◆ **Assignment**: Below this line are records; write out exactly the lines from the one containing "Our Timeline!" through the one containing "An attempt to", with the pictures left out.

(Saved data entries)
•••
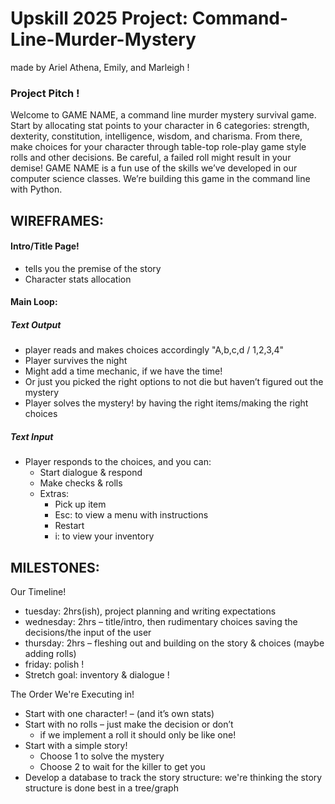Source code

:# Upskill 2025 Project: Command-Line-Murder-Mystery
made by Ariel Athena, Emily, and Marleigh !
### Project Pitch !
Welcome to GAME NAME, a command line murder mystery survival game. Start by allocating stat points to your character in 6 categories: strength, dexterity, constitution, intelligence, wisdom, and charisma. From there, make choices for your character through table-top role-play game style rolls and other decisions. Be careful, a failed roll might result in your demise! GAME NAME is a fun use of the skills we’ve developed in our computer science classes. We’re building this game in the command line with Python. 

## WIREFRAMES:

#### Intro/Title Page! 
* tells you the premise of the story
* Character stats allocation
#### Main Loop:
##### Text Output
* player reads and makes choices accordingly "A,b,c,d / 1,2,3,4"
* Player survives the night
* Might add a time mechanic, if we have the time!
* Or just you picked the right options to not die but haven’t figured out the mystery
* Player solves the mystery! by having the right items/making the right choices
##### Text Input
* Player responds to the choices, and you can:
    * Start dialogue & respond
    * Make checks & rolls
    * Extras:
       * Pick up item
       * Esc: to view a menu with instructions
       * Restart
       * i: to view your inventory

## MILESTONES:
Our Timeline!
* tuesday: 2hrs(ish), project planning and writing expectations
* wednesday: 2hrs – title/intro, then rudimentary choices saving the decisions/the input of the user
* thursday: 2hrs – fleshing out and building on the story & choices (maybe adding rolls)
* friday: polish !
* Stretch goal: inventory & dialogue !

The Order We're Executing in!
* Start with one character! – (and it’s own stats)
* Start with no rolls – just make the decision or don’t
    * if we implement a roll it should only be like one!
* Start with a simple story!
    * Choose 1 to solve the mystery
    * Choose 2 to wait for the killer to get you
* Develop a database to track the story structure: we're thinking the story structure is done best in a tree/graph



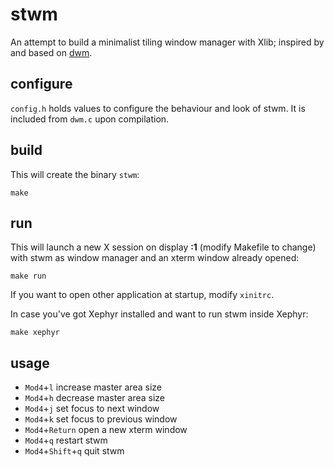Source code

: stwm
====

An attempt to build a minimalist tiling window manager with Xlib; inspired by
and based on [dwm](http://dwm.suckless.org/).


configure
---------

<code>config.h</code> holds values to configure the behaviour and look of stwm.
It is included from <code>dwm.c</code> upon compilation.


build
-----

This will create the binary <code>stwm</code>:

	make


run
---

This will launch a new X session on display **:1** (modify Makefile to change)
with stwm as window manager and an xterm window already opened:

	make run

If you want to open other application at startup, modify <code>xinitrc</code>.

In case you've got Xephyr installed and want to run stwm inside Xephyr:

	make xephyr


usage
-----

* <code>Mod4</code>+<code>l</code> increase master area size
* <code>Mod4</code>+<code>h</code> decrease master area size
* <code>Mod4</code>+<code>j</code> set focus to next window
* <code>Mod4</code>+<code>k</code> set focus to previous window
* <code>Mod4</code>+<code>Return</code> open a new xterm window
* <code>Mod4</code>+<code>q</code> restart stwm
* <code>Mod4</code>+<code>Shift</code>+<code>q</code> quit stwm

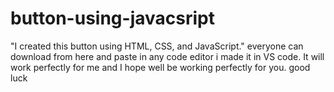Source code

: # button-using-javacsript
"I created this button using HTML, CSS, and JavaScript."
everyone can download from here and paste in any code editor i made it in VS code. It will work perfectly for me and I hope well be working perfectly for you.
good luck
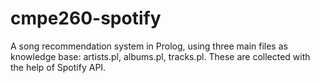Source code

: # cmpe260-spotify

A song recommendation system in Prolog, using three main files as knowledge base: artists.pl, albums.pl, tracks.pl. These are collected with the help of Spotify API.
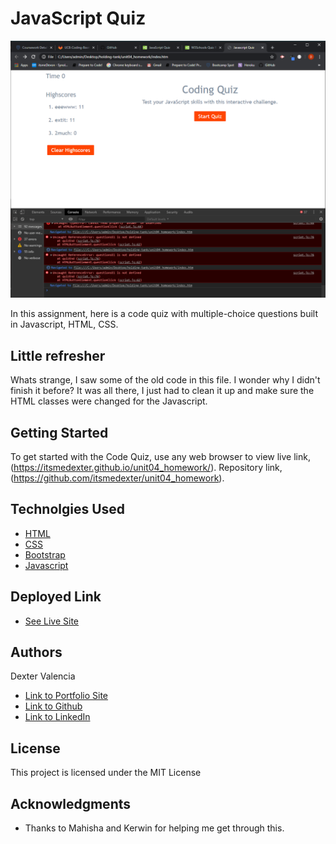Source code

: # JavaScript Quiz

![Redone](./Assets/coding_quiz.gif)

In this assignment, here is a code quiz with multiple-choice questions built in Javascript, HTML, CSS. 

## Little refresher

Whats strange, I saw some of the old code in this file. I wonder why I didn't finish it before? It was all there, I just had to clean it up and make sure the HTML classes were changed for the Javascript.



## Getting Started

To get started with the Code Quiz, use any web browser to view live link, (https://itsmedexter.github.io/unit04_homework/). Repository link, (https://github.com/itsmedexter/unit04_homework).

## Technolgies Used

* [HTML](https://developer.mozilla.org/en-US/docs/Web/HTML)
* [CSS](https://developer.mozilla.org/en-US/docs/Web/CSS)
* [Bootstrap](https://stackpath.bootstrapcdn.com/bootstrap/4.3.1/css/bootstrap.min.css)
* [Javascript](https://developer.mozilla.org/en-US/docs/Web/JavaScript)



## Deployed Link

* [See Live Site](https://itsmedexter.github.io/unit04_homework/)


## Authors

Dexter Valencia 

- [Link to Portfolio Site](https://github.com/itsmedexter/unit04_homework)
- [Link to Github](https://github.com/itsmedexter)
- [Link to LinkedIn](https://www.linkedin.com/in/dextervalencia/)

## License

This project is licensed under the MIT License 

## Acknowledgments

* Thanks to Mahisha and Kerwin for helping me get through this.  
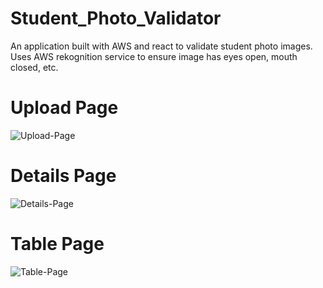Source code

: # Student_Photo_Validator
An application built with AWS and react to validate student photo images.
Uses AWS rekognition service to ensure image has eyes open, mouth closed, etc.

# Upload Page
![Upload-Page](https://github.com/user-attachments/assets/38b1b674-d61b-4218-a64b-2cf74a71f6c0)

# Details Page
![Details-Page](https://github.com/user-attachments/assets/58bee800-fe42-4cd3-8630-bed3c9bb311e)

# Table Page
![Table-Page](https://github.com/user-attachments/assets/4bb30700-1b0a-45d9-8691-5d5919826f39)
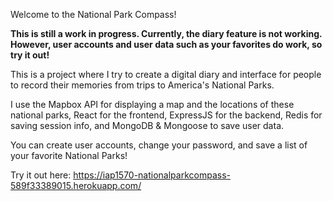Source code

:Welcome to the National Park Compass!

**This is still a work in progress. Currently, the diary feature is not working. However, user accounts and user data such as your favorites do work, so try it out!**

This is a project where I try to create a digital diary and interface for people to record their memories from trips to America's National Parks. 

I use the Mapbox API for displaying a map and the locations of these national parks, React for the frontend, ExpressJS for the backend, Redis for saving session info, and MongoDB & Mongoose to save user data.

You can create user accounts, change your password, and save a list of your favorite National Parks!

Try it out here: https://iap1570-nationalparkcompass-589f33389015.herokuapp.com/
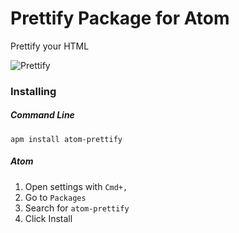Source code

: # Prettify Package for Atom

Prettify your HTML

![Prettify](https://f.cloud.github.com/assets/1238468/2282365/dd9ad7c4-9fac-11e3-90a0-a6778ed81cfe.gif)


### Installing

##### Command Line

    apm install atom-prettify
    
##### Atom

  1. Open settings with `Cmd+,`
  2. Go to `Packages`
  3. Search for `atom-prettify`
  4. Click Install
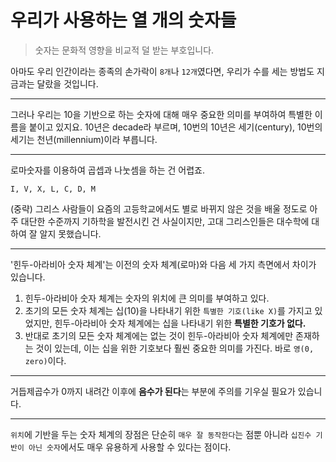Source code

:# 우리가 사용하는 열 개의 숫자들

> 숫자는 문화적 영향을 비교적 덜 받는 부호입니다.

아마도 우리 인간이라는 종족의 손가락이 `8개`나 `12개`였다면, 우리가 수를 세는 방법도 지금과는 달랐을 것입니다.

---

그러나 우리는 10을 기반으로 하는 숫자에 대해 매우 중요한 의미를 부여하여 특별한 이름을 붙이고 있지요. 10년은 decade라 부르며, 10번의 10년은 세기(century), 10번의 세기는 천년(millennium)이라 부릅니다.

---

로마숫자를 이용하여 곱셉과 나눗셈을 하는 건 어렵죠. 

`I, V, X, L, C, D, M`

(중략) 그리스 사람들이 요즘의 고등학교에서도 별로 바뀌지 않은 것을 배울 정도로 아주 대단한 수준까지 기하학을 발전시킨 건 사실이지만, 고대 그리스인들은 대수학에 대하여 잘 알지 못했습니다.

---

'힌두-아라비아 숫자 체계'는 이전의 숫자 체계(로마)와 다음 세 가지 측면에서 차이가 있습니다.

1. 힌두-아라비아 숫자 체계는 숫자의 위치에 큰 의미를 부여하고 있다.
2. 초기의 모든 숫자 체계는 십(10)을 나타내기 위한 `특별한 기호(like X)`를 가지고 있었지만, 힌두-아라비아 숫자 체계에는 십을 나타내기 위한 **특별한 기호가 없다.**
3. 반대로 초기의 모든 숫자 체계에는 없는 것이 힌두-아라비아 숫자 체계에만 존재하는 것이 있는데, 이는 십을 위한 기호보다 훨씬 중요한 의미를 가진다. 바로 `영(0, zero)`이다.

---

거듭제곱수가 0까지 내려간 이후에 **음수가 된다**는 부분에 주의를 기우실 필요가 있습니다.

---

`위치`에 기반을 두는 숫자 체계의 장점은 단순히 `매우 잘 동작한다`는 점뿐 아니라 `십진수 기반이 아닌 숫자`에서도 매우 유용하게 사용할 수 있다는 점이다.
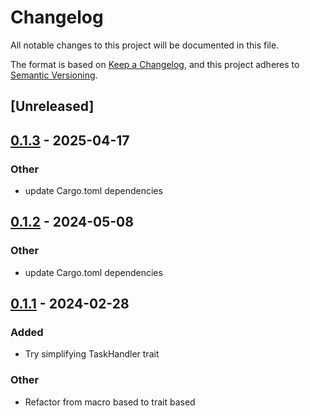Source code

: # Changelog
All notable changes to this project will be documented in this file.

The format is based on [Keep a Changelog](https://keepachangelog.com/en/1.0.0/),
and this project adheres to [Semantic Versioning](https://semver.org/spec/v2.0.0.html).

## [Unreleased]

## [0.1.3](https://github.com/leo91000/graphile_worker_rs/compare/graphile_worker_job-v0.1.2...graphile_worker_job-v0.1.3) - 2025-04-17

### Other

- update Cargo.toml dependencies

## [0.1.2](https://github.com/leo91000/graphile_worker_rs/compare/graphile_worker_job-v0.1.1...graphile_worker_job-v0.1.2) - 2024-05-08

### Other
- update Cargo.toml dependencies

## [0.1.1](https://github.com/leo91000/graphile_worker_rs/compare/graphile_worker_job-v0.1.0...graphile_worker_job-v0.1.1) - 2024-02-28

### Added
- Try simplifying TaskHandler trait

### Other
- Refactor from macro based to trait based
•••
◆ **Output for this exercise**:
Our Timeline!
* tuesday: 2hrs(ish), project planning and writing expectations
* wednesday: 2hrs – title/intro, then rudimentary choices saving the decisions/the input of the user
* thursday: 2hrs – fleshing out and building on the story & choices (maybe adding rolls)
* friday: polish !
* Stretch goal: inventory & dialogue !

The Order We're Executing in!
* Start with one character! – (and it’s own stats)
* Start with no rolls – just make the decision or don’t
    * if we implement a roll it should only be like one!
* Start with a simple story!
    * Choose 1 to solve the mystery
    * Choose 2 to wait for the killer to get you
* Develop a database to track the story structure: we're thinking the story structure is done best in a tree/graph



Source code

: stwm
====

An attempt to build a minimalist tiling window manager with Xlib; inspired by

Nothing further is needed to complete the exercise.